_WHAT THE EXERCISE ASKS_
Throughout the listing below, show every line in which "water" occurs.

_GIVEN RECORDS_
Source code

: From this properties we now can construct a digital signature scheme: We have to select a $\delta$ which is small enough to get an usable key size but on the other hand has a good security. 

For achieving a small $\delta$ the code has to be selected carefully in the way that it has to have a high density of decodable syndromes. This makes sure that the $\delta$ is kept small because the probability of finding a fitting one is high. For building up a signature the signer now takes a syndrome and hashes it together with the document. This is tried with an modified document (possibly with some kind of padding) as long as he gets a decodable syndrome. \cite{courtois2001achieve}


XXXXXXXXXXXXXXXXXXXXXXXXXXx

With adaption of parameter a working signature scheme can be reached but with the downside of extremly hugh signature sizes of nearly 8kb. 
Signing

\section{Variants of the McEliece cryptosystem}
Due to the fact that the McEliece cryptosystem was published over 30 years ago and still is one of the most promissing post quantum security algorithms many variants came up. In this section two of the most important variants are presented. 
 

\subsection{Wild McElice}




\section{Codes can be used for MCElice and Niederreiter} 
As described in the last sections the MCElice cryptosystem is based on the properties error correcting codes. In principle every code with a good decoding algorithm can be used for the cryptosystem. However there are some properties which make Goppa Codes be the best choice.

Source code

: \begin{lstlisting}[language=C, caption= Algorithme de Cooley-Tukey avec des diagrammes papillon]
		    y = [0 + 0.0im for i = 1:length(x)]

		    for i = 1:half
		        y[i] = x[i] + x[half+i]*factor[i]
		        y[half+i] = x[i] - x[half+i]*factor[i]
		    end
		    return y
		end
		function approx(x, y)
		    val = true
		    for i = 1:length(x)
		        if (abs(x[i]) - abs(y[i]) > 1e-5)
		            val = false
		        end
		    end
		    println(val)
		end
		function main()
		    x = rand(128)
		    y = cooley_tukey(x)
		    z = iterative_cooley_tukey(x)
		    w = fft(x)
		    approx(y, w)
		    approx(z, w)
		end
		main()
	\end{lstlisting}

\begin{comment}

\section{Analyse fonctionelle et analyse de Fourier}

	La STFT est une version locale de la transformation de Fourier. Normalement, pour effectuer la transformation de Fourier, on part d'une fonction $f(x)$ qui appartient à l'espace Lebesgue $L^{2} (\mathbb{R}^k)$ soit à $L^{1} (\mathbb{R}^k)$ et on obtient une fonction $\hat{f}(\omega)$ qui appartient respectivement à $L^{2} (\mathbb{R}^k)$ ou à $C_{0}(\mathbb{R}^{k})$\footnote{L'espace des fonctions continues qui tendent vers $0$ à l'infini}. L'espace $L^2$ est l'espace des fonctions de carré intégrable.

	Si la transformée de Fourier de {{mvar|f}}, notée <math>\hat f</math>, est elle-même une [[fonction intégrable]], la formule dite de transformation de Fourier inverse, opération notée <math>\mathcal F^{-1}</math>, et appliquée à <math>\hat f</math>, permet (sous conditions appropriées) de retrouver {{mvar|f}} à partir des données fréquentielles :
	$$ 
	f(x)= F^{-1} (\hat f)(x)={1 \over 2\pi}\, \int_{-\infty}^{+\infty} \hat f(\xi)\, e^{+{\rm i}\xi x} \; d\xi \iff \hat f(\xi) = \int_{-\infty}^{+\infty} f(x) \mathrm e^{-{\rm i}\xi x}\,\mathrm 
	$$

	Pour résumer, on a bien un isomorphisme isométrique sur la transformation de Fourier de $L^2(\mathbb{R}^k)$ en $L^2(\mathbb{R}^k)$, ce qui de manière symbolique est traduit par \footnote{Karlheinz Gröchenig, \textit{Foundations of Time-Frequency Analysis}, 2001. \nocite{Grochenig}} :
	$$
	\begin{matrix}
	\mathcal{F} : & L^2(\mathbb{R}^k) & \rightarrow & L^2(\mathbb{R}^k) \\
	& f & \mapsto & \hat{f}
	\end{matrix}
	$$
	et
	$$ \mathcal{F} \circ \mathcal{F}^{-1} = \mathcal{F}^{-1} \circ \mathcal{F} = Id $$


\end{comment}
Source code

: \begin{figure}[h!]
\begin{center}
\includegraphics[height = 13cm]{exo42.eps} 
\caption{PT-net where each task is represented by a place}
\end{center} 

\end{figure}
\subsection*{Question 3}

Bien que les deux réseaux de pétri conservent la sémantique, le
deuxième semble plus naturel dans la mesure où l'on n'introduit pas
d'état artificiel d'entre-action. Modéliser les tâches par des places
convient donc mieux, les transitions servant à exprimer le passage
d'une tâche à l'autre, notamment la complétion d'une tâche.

...

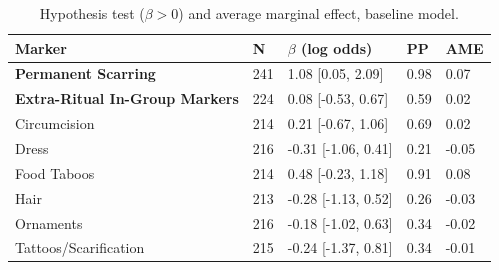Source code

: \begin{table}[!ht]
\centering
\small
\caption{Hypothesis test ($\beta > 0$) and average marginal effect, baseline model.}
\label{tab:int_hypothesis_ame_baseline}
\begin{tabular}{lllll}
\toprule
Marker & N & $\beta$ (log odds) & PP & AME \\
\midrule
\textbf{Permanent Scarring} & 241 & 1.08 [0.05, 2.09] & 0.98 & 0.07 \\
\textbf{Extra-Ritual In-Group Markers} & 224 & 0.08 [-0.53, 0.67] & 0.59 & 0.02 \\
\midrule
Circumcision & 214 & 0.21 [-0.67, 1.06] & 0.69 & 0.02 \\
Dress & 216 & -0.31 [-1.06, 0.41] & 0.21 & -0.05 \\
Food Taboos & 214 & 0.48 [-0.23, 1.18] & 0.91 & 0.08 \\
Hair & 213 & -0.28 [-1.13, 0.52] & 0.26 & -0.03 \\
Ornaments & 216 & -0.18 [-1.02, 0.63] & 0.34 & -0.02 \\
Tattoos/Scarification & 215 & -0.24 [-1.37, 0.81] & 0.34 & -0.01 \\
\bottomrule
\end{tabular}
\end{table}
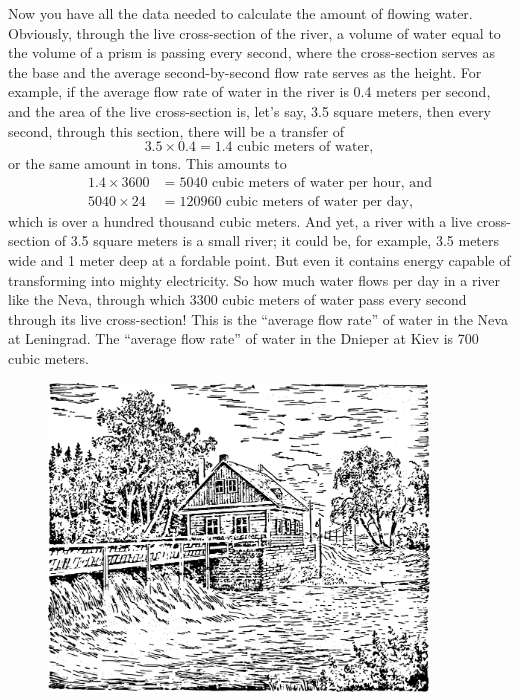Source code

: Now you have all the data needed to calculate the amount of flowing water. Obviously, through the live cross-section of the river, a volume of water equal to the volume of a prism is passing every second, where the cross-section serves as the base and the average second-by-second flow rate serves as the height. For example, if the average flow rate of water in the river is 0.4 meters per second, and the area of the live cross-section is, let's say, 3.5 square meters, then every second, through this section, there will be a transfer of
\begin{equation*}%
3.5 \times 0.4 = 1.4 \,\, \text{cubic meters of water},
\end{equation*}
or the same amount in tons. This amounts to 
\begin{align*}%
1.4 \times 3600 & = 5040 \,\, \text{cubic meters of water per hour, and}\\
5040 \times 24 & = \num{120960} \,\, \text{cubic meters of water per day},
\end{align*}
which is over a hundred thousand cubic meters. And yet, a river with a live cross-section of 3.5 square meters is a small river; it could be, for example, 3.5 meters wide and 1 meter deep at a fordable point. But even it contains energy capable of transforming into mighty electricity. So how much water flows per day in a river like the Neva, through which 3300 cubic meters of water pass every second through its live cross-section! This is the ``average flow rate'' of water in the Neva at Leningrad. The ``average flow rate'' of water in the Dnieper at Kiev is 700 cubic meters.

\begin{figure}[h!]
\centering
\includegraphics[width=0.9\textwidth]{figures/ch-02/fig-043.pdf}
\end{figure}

==

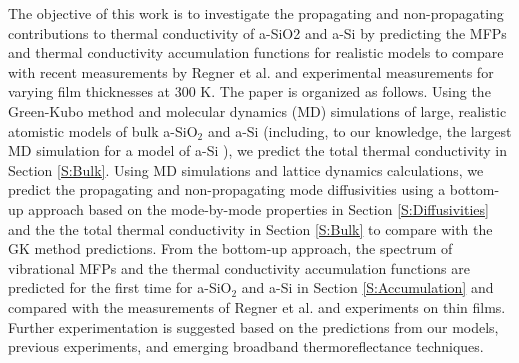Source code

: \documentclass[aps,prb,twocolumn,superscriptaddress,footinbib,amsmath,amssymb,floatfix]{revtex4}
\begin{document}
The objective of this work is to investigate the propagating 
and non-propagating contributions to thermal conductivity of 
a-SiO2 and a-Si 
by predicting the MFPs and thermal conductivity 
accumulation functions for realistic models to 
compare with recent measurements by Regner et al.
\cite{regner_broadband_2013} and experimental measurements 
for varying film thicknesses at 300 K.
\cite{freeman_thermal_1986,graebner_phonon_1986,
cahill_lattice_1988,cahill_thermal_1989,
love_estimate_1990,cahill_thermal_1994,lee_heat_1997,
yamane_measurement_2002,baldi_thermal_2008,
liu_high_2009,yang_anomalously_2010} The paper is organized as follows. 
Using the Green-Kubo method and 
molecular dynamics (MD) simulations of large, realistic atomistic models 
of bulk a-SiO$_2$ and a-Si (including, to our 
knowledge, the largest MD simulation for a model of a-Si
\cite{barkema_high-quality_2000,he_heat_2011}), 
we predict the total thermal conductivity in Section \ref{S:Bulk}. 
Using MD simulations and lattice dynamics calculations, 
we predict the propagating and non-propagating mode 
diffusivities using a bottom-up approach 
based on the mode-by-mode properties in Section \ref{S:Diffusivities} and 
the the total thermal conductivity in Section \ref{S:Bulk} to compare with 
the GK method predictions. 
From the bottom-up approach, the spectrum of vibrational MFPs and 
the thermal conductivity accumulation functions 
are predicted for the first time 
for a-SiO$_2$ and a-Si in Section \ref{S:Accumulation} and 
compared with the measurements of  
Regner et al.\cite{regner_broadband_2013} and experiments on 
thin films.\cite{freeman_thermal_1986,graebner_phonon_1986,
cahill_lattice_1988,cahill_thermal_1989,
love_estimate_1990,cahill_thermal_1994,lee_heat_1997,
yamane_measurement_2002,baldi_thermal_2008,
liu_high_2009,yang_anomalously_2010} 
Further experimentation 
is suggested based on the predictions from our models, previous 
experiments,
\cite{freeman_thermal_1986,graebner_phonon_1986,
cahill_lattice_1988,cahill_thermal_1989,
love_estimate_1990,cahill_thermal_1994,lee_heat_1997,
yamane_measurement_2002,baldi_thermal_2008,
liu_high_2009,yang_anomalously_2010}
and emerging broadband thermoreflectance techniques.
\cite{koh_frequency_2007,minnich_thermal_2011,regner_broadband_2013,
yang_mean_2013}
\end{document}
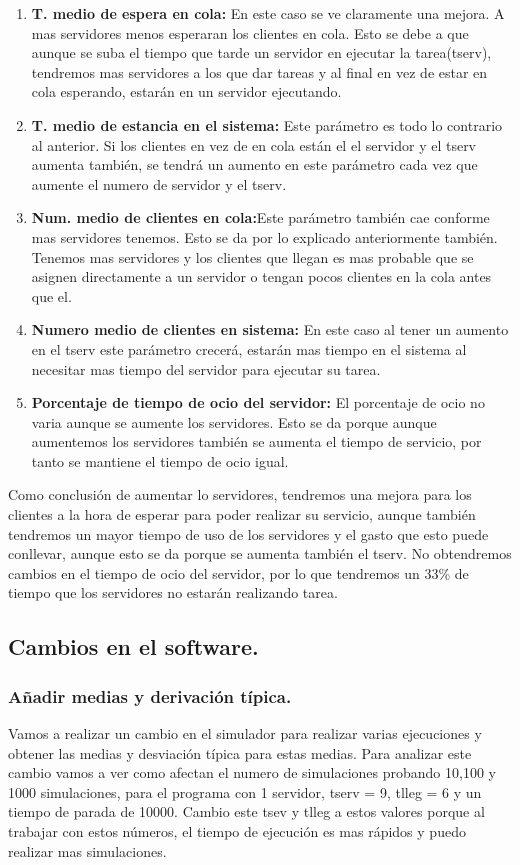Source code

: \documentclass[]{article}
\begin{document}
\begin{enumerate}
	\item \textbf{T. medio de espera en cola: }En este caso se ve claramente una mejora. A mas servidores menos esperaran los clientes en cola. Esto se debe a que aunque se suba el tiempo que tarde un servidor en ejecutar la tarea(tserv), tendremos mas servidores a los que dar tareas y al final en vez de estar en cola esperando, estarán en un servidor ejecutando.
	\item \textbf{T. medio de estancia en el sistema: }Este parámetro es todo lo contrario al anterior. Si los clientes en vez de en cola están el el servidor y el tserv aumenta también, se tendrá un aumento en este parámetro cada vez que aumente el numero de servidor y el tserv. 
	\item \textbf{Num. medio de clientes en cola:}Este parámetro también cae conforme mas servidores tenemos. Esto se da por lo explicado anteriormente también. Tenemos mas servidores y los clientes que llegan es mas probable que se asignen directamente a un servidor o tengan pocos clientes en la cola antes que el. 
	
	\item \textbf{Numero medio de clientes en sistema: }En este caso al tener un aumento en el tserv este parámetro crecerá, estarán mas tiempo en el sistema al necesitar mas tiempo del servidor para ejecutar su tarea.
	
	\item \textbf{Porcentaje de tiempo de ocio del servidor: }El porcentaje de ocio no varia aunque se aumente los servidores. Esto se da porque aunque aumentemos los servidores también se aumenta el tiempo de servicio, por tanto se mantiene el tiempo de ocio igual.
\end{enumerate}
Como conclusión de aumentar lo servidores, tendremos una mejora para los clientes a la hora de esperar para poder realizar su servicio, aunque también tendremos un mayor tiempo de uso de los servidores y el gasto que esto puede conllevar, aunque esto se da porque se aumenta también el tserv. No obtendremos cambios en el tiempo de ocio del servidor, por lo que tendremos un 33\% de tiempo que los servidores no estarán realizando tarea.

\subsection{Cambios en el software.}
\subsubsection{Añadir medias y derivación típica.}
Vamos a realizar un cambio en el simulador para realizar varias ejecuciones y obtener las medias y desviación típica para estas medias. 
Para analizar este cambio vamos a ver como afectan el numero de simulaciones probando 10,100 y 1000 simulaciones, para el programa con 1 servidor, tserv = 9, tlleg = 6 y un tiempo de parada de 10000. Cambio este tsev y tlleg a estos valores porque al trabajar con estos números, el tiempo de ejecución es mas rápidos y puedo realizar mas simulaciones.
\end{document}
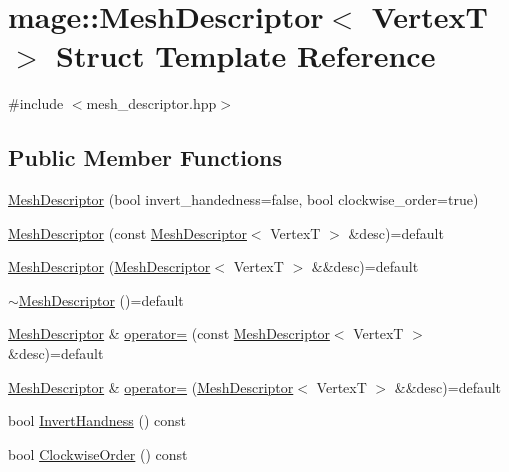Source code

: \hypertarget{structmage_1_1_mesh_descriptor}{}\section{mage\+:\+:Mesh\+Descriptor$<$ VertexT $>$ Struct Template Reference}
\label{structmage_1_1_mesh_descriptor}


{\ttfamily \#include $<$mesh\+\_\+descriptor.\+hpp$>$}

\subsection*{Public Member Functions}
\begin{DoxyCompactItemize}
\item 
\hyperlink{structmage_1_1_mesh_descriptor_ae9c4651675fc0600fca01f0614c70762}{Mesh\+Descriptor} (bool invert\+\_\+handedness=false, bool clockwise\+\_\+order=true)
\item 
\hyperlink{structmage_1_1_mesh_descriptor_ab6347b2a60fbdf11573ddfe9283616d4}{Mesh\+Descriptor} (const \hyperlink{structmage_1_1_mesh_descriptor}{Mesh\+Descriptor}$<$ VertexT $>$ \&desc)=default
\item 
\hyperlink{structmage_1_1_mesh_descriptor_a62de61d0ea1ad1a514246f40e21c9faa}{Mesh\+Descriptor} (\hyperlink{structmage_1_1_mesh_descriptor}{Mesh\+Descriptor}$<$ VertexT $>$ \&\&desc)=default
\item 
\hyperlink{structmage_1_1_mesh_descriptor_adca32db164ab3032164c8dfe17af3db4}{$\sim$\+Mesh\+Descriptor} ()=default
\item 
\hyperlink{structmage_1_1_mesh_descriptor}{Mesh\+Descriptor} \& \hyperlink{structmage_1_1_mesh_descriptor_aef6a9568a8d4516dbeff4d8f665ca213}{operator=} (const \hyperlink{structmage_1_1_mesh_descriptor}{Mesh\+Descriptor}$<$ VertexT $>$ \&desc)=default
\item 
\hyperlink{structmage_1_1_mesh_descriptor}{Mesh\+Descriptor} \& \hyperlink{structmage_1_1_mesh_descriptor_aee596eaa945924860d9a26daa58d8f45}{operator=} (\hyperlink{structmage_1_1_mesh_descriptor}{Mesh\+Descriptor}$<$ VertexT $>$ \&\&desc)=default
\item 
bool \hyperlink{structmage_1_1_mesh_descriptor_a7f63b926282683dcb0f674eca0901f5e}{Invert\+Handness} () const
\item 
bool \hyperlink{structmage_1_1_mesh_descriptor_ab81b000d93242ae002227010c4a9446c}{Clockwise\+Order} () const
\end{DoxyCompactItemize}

_EXERCISE RESPONSE_
: Now you have all the data needed to calculate the amount of flowing water. Obviously, through the live cross-section of the river, a volume of water equal to the volume of a prism is passing every second, where the cross-section serves as the base and the average second-by-second flow rate serves as the height. For example, if the average flow rate of water in the river is 0.4 meters per second, and the area of the live cross-section is, let's say, 3.5 square meters, then every second, through this section, there will be a transfer of
3.5 \times 0.4 = 1.4 \,\, \text{cubic meters of water},
1.4 \times 3600 & = 5040 \,\, \text{cubic meters of water per hour, and}\\
5040 \times 24 & = \num{120960} \,\, \text{cubic meters of water per day},
which is over a hundred thousand cubic meters. And yet, a river with a live cross-section of 3.5 square meters is a small river; it could be, for example, 3.5 meters wide and 1 meter deep at a fordable point. But even it contains energy capable of transforming into mighty electricity. So how much water flows per day in a river like the Neva, through which 3300 cubic meters of water pass every second through its live cross-section! This is the ``average flow rate'' of water in the Neva at Leningrad. The ``average flow rate'' of water in the Dnieper at Kiev is 700 cubic meters.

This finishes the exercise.